Requirement
This exercise calls for duplicating every entry below exactly, without the images.

Rendered images with source text
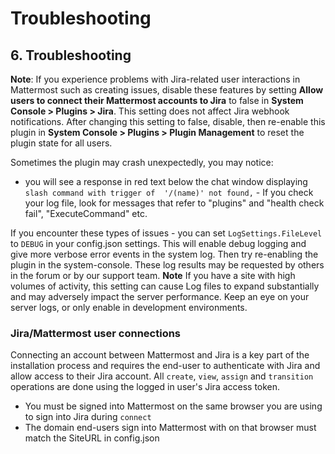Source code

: # Troubleshooting

## 6. Troubleshooting

**Note**: If you experience problems with Jira-related user interactions in Mattermost such as creating issues, disable these features by setting **Allow users to connect their Mattermost accounts to Jira** to false in **System Console &gt; Plugins &gt; Jira**. This setting does not affect Jira webhook notifications. After changing this setting to false, disable, then re-enable this plugin in **System Console &gt; Plugins &gt; Plugin Management** to reset the plugin state for all users.

Sometimes the plugin may crash unexpectedly, you may notice:

* you will see a response in red text below the chat window displaying `slash command with trigger of  '/(name)' not found,`  - If you check your log file, look for messages that refer to "plugins" and "health check fail", "ExecuteCommand" etc. 

If you encounter these types of issues - you can set `LogSettings.FileLevel` to `DEBUG` in your config.json settings. This will enable debug logging and give more verbose error events in the system log. Then try re-enabling the plugin in the system-console. These log results may be requested by others in the forum or by our support team. **Note** If you have a site with high volumes of activity, this setting can cause Log files to expand substantially and may adversely impact the server performance. Keep an eye on your server logs, or only enable in development environments.

### Jira/Mattermost user connections

Connecting an account between Mattermost and Jira is a key part of the installation process and requires the end-user to authenticate with Jira and allow access to their Jira account. All `create`, `view`, `assign` and `transition` operations are done using the logged in user's Jira access token.

* You must be signed into Mattermost on the same browser you are using to sign into Jira during `connect`
* The domain end-users sign into Mattermost with on that browser must match the SiteURL in config.json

Solution for this problem
Source code

: # Troubleshooting

## 6. Troubleshooting

**Note**: If you experience problems with Jira-related user interactions in Mattermost such as creating issues, disable these features by setting **Allow users to connect their Mattermost accounts to Jira** to false in **System Console &gt; Plugins &gt; Jira**. This setting does not affect Jira webhook notifications. After changing this setting to false, disable, then re-enable this plugin in **System Console &gt; Plugins &gt; Plugin Management** to reset the plugin state for all users.

Sometimes the plugin may crash unexpectedly, you may notice:

* you will see a response in red text below the chat window displaying `slash command with trigger of  '/(name)' not found,`  - If you check your log file, look for messages that refer to "plugins" and "health check fail", "ExecuteCommand" etc. 

If you encounter these types of issues - you can set `LogSettings.FileLevel` to `DEBUG` in your config.json settings. This will enable debug logging and give more verbose error events in the system log. Then try re-enabling the plugin in the system-console. These log results may be requested by others in the forum or by our support team. **Note** If you have a site with high volumes of activity, this setting can cause Log files to expand substantially and may adversely impact the server performance. Keep an eye on your server logs, or only enable in development environments.

### Jira/Mattermost user connections

Connecting an account between Mattermost and Jira is a key part of the installation process and requires the end-user to authenticate with Jira and allow access to their Jira account. All `create`, `view`, `assign` and `transition` operations are done using the logged in user's Jira access token.

* You must be signed into Mattermost on the same browser you are using to sign into Jira during `connect`
* The domain end-users sign into Mattermost with on that browser must match the SiteURL in config.json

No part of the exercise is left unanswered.